By: Tracy Lee
Special to the Sun
The symptoms of grief closely correlate with the symptoms of persistent complex bereavement disorder (PCBD). The underlying difference is that the symptoms of grief generally correct themselves back to a place of functionality within a relatively brief period (usually within six months), while those who suffer persistent complex bereavement disorder experience a deepening intensity of symptoms in a continuing fashion.
Approximately 10 to 12 percent of bereaved individuals experience a syndrome of grief that does not resolve naturally and persists for an indefinite period with varying degrees of incapacitation. This has been labeled complicated or prolonged grief disorder and can have adverse long-term health effects (Prigerson, Horowitz, Jacobs, Parkes, Aslan, Goodkin, Raphael & Marwit, 2009). Normal grief is not generally considered a severe threat to the health and welfare of the survivor.

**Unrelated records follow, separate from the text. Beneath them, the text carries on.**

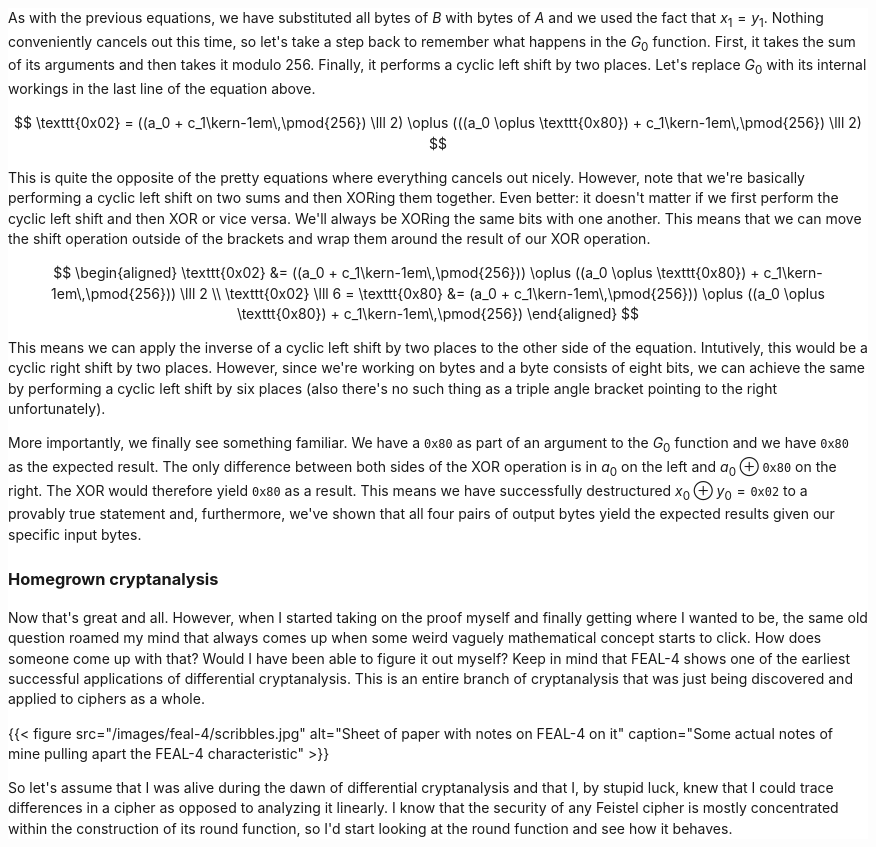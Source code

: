 As with the previous equations, we have substituted all bytes of $B$ with bytes of $A$ and we used the fact that $x_1 = y_1$. Nothing conveniently cancels out this time, so let's take a step back to remember what happens in the $G_0$ function. First, it takes the sum of its arguments and then takes it modulo 256. Finally, it performs a cyclic left shift by two places. Let's replace $G_0$ with its internal workings in the last line of the equation above.

$$
\texttt{0x02} = ((a_0 + c_1\kern-1em\,\pmod{256}) \lll 2) \oplus (((a_0 \oplus \texttt{0x80}) + c_1\kern-1em\,\pmod{256}) \lll 2)
$$

This is quite the opposite of the pretty equations where everything cancels out nicely. However, note that we're basically performing a cyclic left shift on two sums and then XORing them together. Even better: it doesn't matter if we first perform the cyclic left shift and then XOR or vice versa. We'll always be XORing the same bits with one another. This means that we can move the shift operation outside of the brackets and wrap them around the result of our XOR operation.

$$
\begin{aligned}
\texttt{0x02} &= ((a_0 + c_1\kern-1em\,\pmod{256})) \oplus ((a_0 \oplus \texttt{0x80}) + c_1\kern-1em\,\pmod{256})) \lll 2 \\
\texttt{0x02} \lll 6 = \texttt{0x80} &= (a_0 + c_1\kern-1em\,\pmod{256})) \oplus ((a_0 \oplus \texttt{0x80}) + c_1\kern-1em\,\pmod{256})
\end{aligned}
$$

This means we can apply the inverse of a cyclic left shift by two places to the other side of the equation. Intutively, this would be a cyclic right shift by two places. However, since we're working on bytes and a byte consists of eight bits, we can achieve the same by performing a cyclic left shift by six places (also there's no such thing as a triple angle bracket pointing to the right unfortunately).

More importantly, we finally see something familiar. We have a $\texttt{0x80}$ as part of an argument to the $G_0$ function and we have $\texttt{0x80}$ as the expected result. The only difference between both sides of the XOR operation is in $a_0$ on the left and $a_0 \oplus \texttt{0x80}$ on the right. The XOR would therefore yield $\texttt{0x80}$ as a result. This means we have successfully destructured $x_0 \oplus y_0 = \texttt{0x02}$ to a provably true statement and, furthermore, we've shown that all four pairs of output bytes yield the expected results given our specific input bytes.

### Homegrown cryptanalysis

Now that's great and all. However, when I started taking on the proof myself and finally getting where I wanted to be, the same old question roamed my mind that always comes up when some weird vaguely mathematical concept starts to click. How does someone come up with that? Would I have been able to figure it out myself? Keep in mind that FEAL-4 shows one of the earliest successful applications of differential cryptanalysis. This is an entire branch of cryptanalysis that was just being discovered and applied to ciphers as a whole.

{{< figure src="/images/feal-4/scribbles.jpg" alt="Sheet of paper with notes on FEAL-4 on it" caption="Some actual notes of mine pulling apart the FEAL-4 characteristic" >}}

So let's assume that I was alive during the dawn of differential cryptanalysis and that I, by stupid luck, knew that I could trace differences in a cipher as opposed to analyzing it linearly. I know that the security of any Feistel cipher is mostly concentrated within the construction of its round function, so I'd start looking at the round function and see how it behaves.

Certain risk factors seem associated with PCBD, including the first-degree relationship to the deceased, separation anxiety in childhood, controlling parents, abuse by or death of parents during childhood, a poorly functioning marriage or insecure attachment style prior to widowhood, emotional dependency of the deceased, lack of preparation for the death and in-hospital death of the loved one. (Ott, Lueger, Kebler & Prigerson, 2007) A prolonged state of abnormal grief has been associated with elevated rates of suicidal ideation and suicide attempts. Cancer, hypertension, and cardiac events are more likely after several years, and immune disorders and evidence of immune dysfunction are more frequent. Adverse health behaviors are more frequent and reported functional impairment is greater. Health care services are used to a greater extent, and more sick leave is taken. (Lannen, Wolfe, Prigerson, Onelov $ Kreicbergs, 2008) Personality traits such as a negative outlook and specific factors like a violent cause of death (such as suicide) may be associated with the onset of complicated grief, along with insecure attachment style or a history of trauma. Individuals who were formerly caregivers to the deceased may also be at greater risk. (Lobb, Kristjanson, Aoun, Monterosso, et al., 2010)

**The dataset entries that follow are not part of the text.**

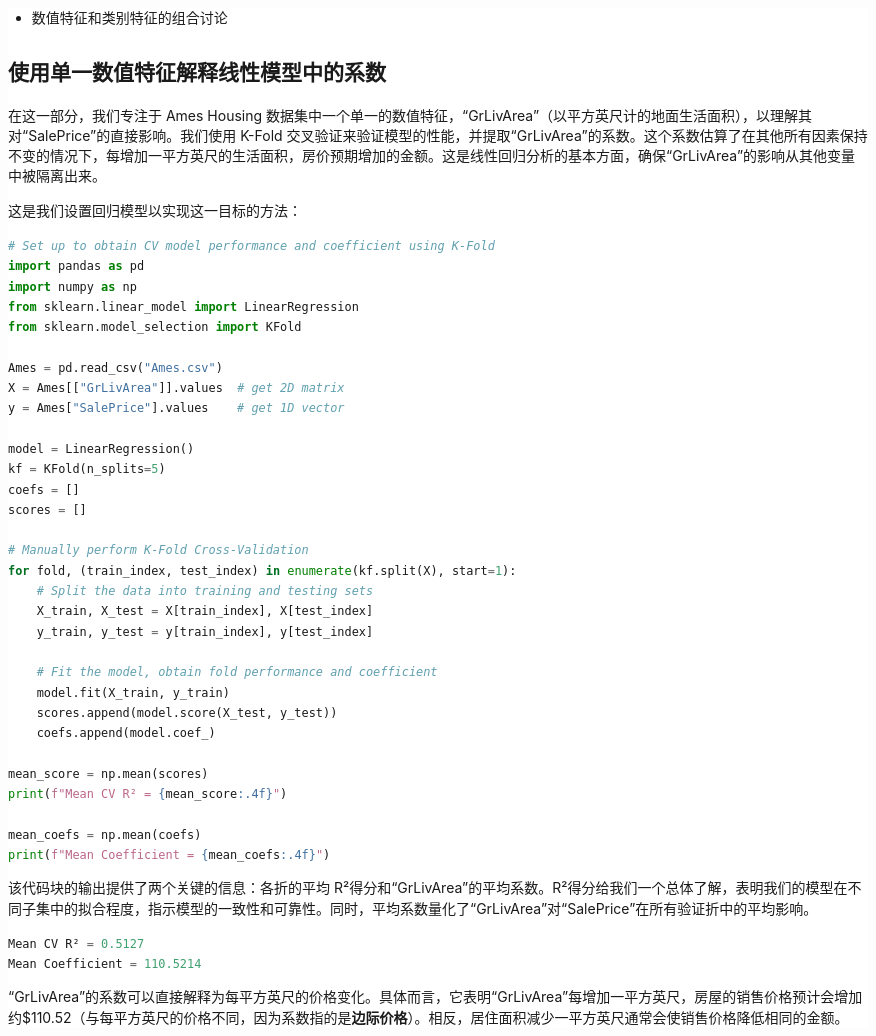 +   数值特征和类别特征的组合讨论

## 使用单一数值特征解释线性模型中的系数

在这一部分，我们专注于 Ames Housing 数据集中一个单一的数值特征，“GrLivArea”（以平方英尺计的地面生活面积），以理解其对“SalePrice”的直接影响。我们使用 K-Fold 交叉验证来验证模型的性能，并提取“GrLivArea”的系数。这个系数估算了在其他所有因素保持不变的情况下，每增加一平方英尺的生活面积，房价预期增加的金额。这是线性回归分析的基本方面，确保“GrLivArea”的影响从其他变量中被隔离出来。

这是我们设置回归模型以实现这一目标的方法：

```py
# Set up to obtain CV model performance and coefficient using K-Fold
import pandas as pd
import numpy as np
from sklearn.linear_model import LinearRegression
from sklearn.model_selection import KFold

Ames = pd.read_csv("Ames.csv")
X = Ames[["GrLivArea"]].values  # get 2D matrix
y = Ames["SalePrice"].values    # get 1D vector

model = LinearRegression()
kf = KFold(n_splits=5)
coefs = []
scores = []

# Manually perform K-Fold Cross-Validation
for fold, (train_index, test_index) in enumerate(kf.split(X), start=1):
    # Split the data into training and testing sets
    X_train, X_test = X[train_index], X[test_index]
    y_train, y_test = y[train_index], y[test_index]

    # Fit the model, obtain fold performance and coefficient
    model.fit(X_train, y_train)
    scores.append(model.score(X_test, y_test))
    coefs.append(model.coef_)

mean_score = np.mean(scores)
print(f"Mean CV R² = {mean_score:.4f}")

mean_coefs = np.mean(coefs)
print(f"Mean Coefficient = {mean_coefs:.4f}")
```

该代码块的输出提供了两个关键的信息：各折的平均 R²得分和“GrLivArea”的平均系数。R²得分给我们一个总体了解，表明我们的模型在不同子集中的拟合程度，指示模型的一致性和可靠性。同时，平均系数量化了“GrLivArea”对“SalePrice”在所有验证折中的平均影响。

```py
Mean CV R² = 0.5127
Mean Coefficient = 110.5214
```

“GrLivArea”的系数可以直接解释为每平方英尺的价格变化。具体而言，它表明“GrLivArea”每增加一平方英尺，房屋的销售价格预计会增加约$110.52（与每平方英尺的价格不同，因为系数指的是**边际价格**）。相反，居住面积减少一平方英尺通常会使销售价格降低相同的金额。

There is no single treatment method for PCBD, however, Complicated Grief Treatment (CGT), developed through Columbia University’s School of Social Work, has proven uniformly positive with an average response rate of 70 percent. Funded by the National Institute of Mental Health, CGT has been evaluated in three separate clinical trials. It is by far the most documented treatment offered for grief ailments.

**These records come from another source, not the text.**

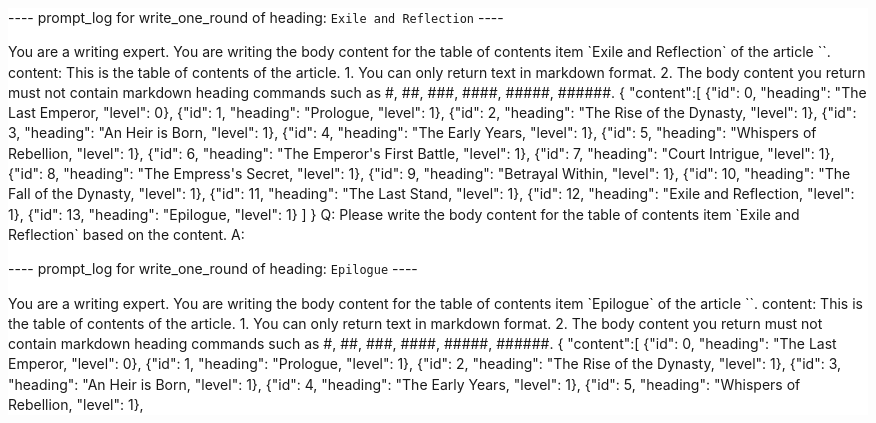 
---- prompt_log for write_one_round of heading: `Exile and Reflection` ----

<role>
You are a writing expert.
</role>
<rule>
You are writing the body content for the table of contents item `Exile and Reflection` of the article `<The Last Emperor>`.
content: This is the table of contents of the article.
</rule>
<constraints>
1. You can only return text in markdown format.
2. The body content you return must not contain markdown heading commands such as #, ##, ###, ####, #####, ######.
</constraints>
<content>
{
	"content":[
		{"id": 0, "heading": "The Last Emperor, "level": 0},
		{"id": 1, "heading": "Prologue, "level": 1},
		{"id": 2, "heading": "The Rise of the Dynasty, "level": 1},
		{"id": 3, "heading": "An Heir is Born, "level": 1},
		{"id": 4, "heading": "The Early Years, "level": 1},
		{"id": 5, "heading": "Whispers of Rebellion, "level": 1},
		{"id": 6, "heading": "The Emperor's First Battle, "level": 1},
		{"id": 7, "heading": "Court Intrigue, "level": 1},
		{"id": 8, "heading": "The Empress's Secret, "level": 1},
		{"id": 9, "heading": "Betrayal Within, "level": 1},
		{"id": 10, "heading": "The Fall of the Dynasty, "level": 1},
		{"id": 11, "heading": "The Last Stand, "level": 1},
		{"id": 12, "heading": "Exile and Reflection, "level": 1},
		{"id": 13, "heading": "Epilogue, "level": 1}
	]
}
</content>
<task>
Q: Please write the body content for the table of contents item `Exile and Reflection` based on the content.
A:


---- prompt_log for write_one_round of heading: `Epilogue` ----

<role>
You are a writing expert.
</role>
<rule>
You are writing the body content for the table of contents item `Epilogue` of the article `<The Last Emperor>`.
content: This is the table of contents of the article.
</rule>
<constraints>
1. You can only return text in markdown format.
2. The body content you return must not contain markdown heading commands such as #, ##, ###, ####, #####, ######.
</constraints>
<content>
{
	"content":[
		{"id": 0, "heading": "The Last Emperor, "level": 0},
		{"id": 1, "heading": "Prologue, "level": 1},
		{"id": 2, "heading": "The Rise of the Dynasty, "level": 1},
		{"id": 3, "heading": "An Heir is Born, "level": 1},
		{"id": 4, "heading": "The Early Years, "level": 1},
		{"id": 5, "heading": "Whispers of Rebellion, "level": 1},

Grief is not a voyage that one day ends. It is an ongoing, continuous journey. One does not experience the loss of a loved one and then, after a brief time, return to life as though nothing has happened. The death of a loved one changes the mechanical, psychological, and emotional make-up of a survivor’s life. Nothing is, nor ever will be, as it once was. These facts affect a change in the survival strategies of the living. For those who are unable to overcome these changes and implement new strategies of survival, PCBD looms on their horizon. These survivors have generally exhausted their supply of supportive companionship and their effectiveness of personal coping mechanisms. They live in a space without anywhere to turn for guidance, assistance, or peace. For these individuals, Complicated Grief Therapy may be their greatest life-preserver.